- _How to complete this task_: Return the data below exactly, minus the pictures.

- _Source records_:

........

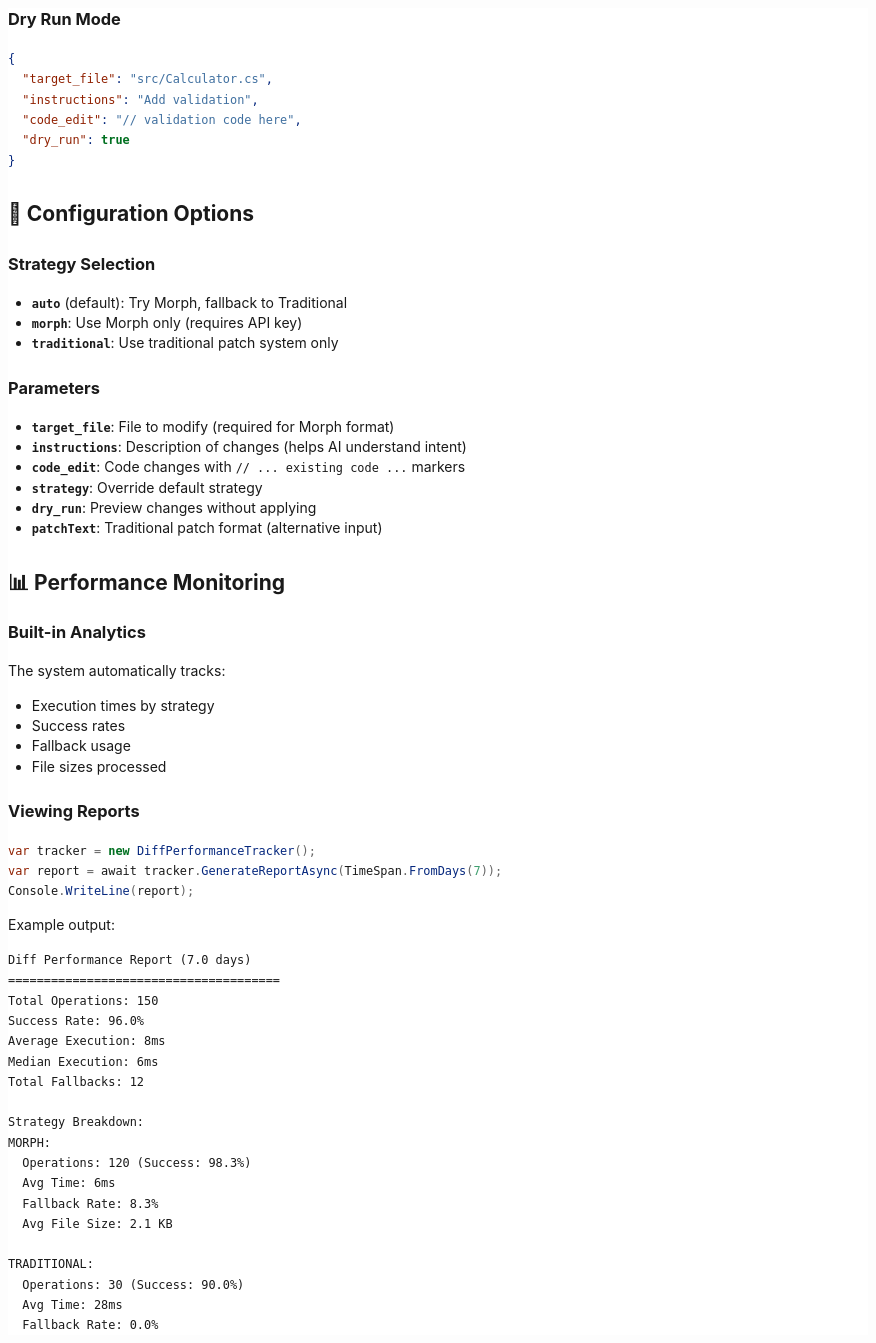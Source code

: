 ### Dry Run Mode
```json
{
  "target_file": "src/Calculator.cs",
  "instructions": "Add validation",
  "code_edit": "// validation code here",
  "dry_run": true
}
```

## 🔧 Configuration Options

### Strategy Selection
- **`auto`** (default): Try Morph, fallback to Traditional
- **`morph`**: Use Morph only (requires API key)
- **`traditional`**: Use traditional patch system only

### Parameters
- **`target_file`**: File to modify (required for Morph format)
- **`instructions`**: Description of changes (helps AI understand intent)
- **`code_edit`**: Code changes with `// ... existing code ...` markers
- **`strategy`**: Override default strategy
- **`dry_run`**: Preview changes without applying
- **`patchText`**: Traditional patch format (alternative input)

## 📊 Performance Monitoring

### Built-in Analytics
The system automatically tracks:
- Execution times by strategy
- Success rates
- Fallback usage
- File sizes processed

### Viewing Reports
```csharp
var tracker = new DiffPerformanceTracker();
var report = await tracker.GenerateReportAsync(TimeSpan.FromDays(7));
Console.WriteLine(report);
```

Example output:
```
Diff Performance Report (7.0 days)
======================================
Total Operations: 150
Success Rate: 96.0%
Average Execution: 8ms
Median Execution: 6ms
Total Fallbacks: 12

Strategy Breakdown:
MORPH:
  Operations: 120 (Success: 98.3%)
  Avg Time: 6ms
  Fallback Rate: 8.3%
  Avg File Size: 2.1 KB

TRADITIONAL:
  Operations: 30 (Success: 90.0%)
  Avg Time: 28ms
  Fallback Rate: 0.0%
```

........

- _Answer box_:
Source code

: ### Dry Run Mode
```json
{
  "target_file": "src/Calculator.cs",
  "instructions": "Add validation",
  "code_edit": "// validation code here",
  "dry_run": true
}
```

## 🔧 Configuration Options

### Strategy Selection
- **`auto`** (default): Try Morph, fallback to Traditional
- **`morph`**: Use Morph only (requires API key)
- **`traditional`**: Use traditional patch system only

### Parameters
- **`target_file`**: File to modify (required for Morph format)
- **`instructions`**: Description of changes (helps AI understand intent)
- **`code_edit`**: Code changes with `// ... existing code ...` markers
- **`strategy`**: Override default strategy
- **`dry_run`**: Preview changes without applying
- **`patchText`**: Traditional patch format (alternative input)

## 📊 Performance Monitoring

### Built-in Analytics
The system automatically tracks:
- Execution times by strategy
- Success rates
- Fallback usage
- File sizes processed

### Viewing Reports
```csharp
var tracker = new DiffPerformanceTracker();
var report = await tracker.GenerateReportAsync(TimeSpan.FromDays(7));
Console.WriteLine(report);
```

Example output:
```
Diff Performance Report (7.0 days)
======================================
Total Operations: 150
Success Rate: 96.0%
Average Execution: 8ms
Median Execution: 6ms
Total Fallbacks: 12

Strategy Breakdown:
MORPH:
  Operations: 120 (Success: 98.3%)
  Avg Time: 6ms
  Fallback Rate: 8.3%
  Avg File Size: 2.1 KB

TRADITIONAL:
  Operations: 30 (Success: 90.0%)
  Avg Time: 28ms
  Fallback Rate: 0.0%
```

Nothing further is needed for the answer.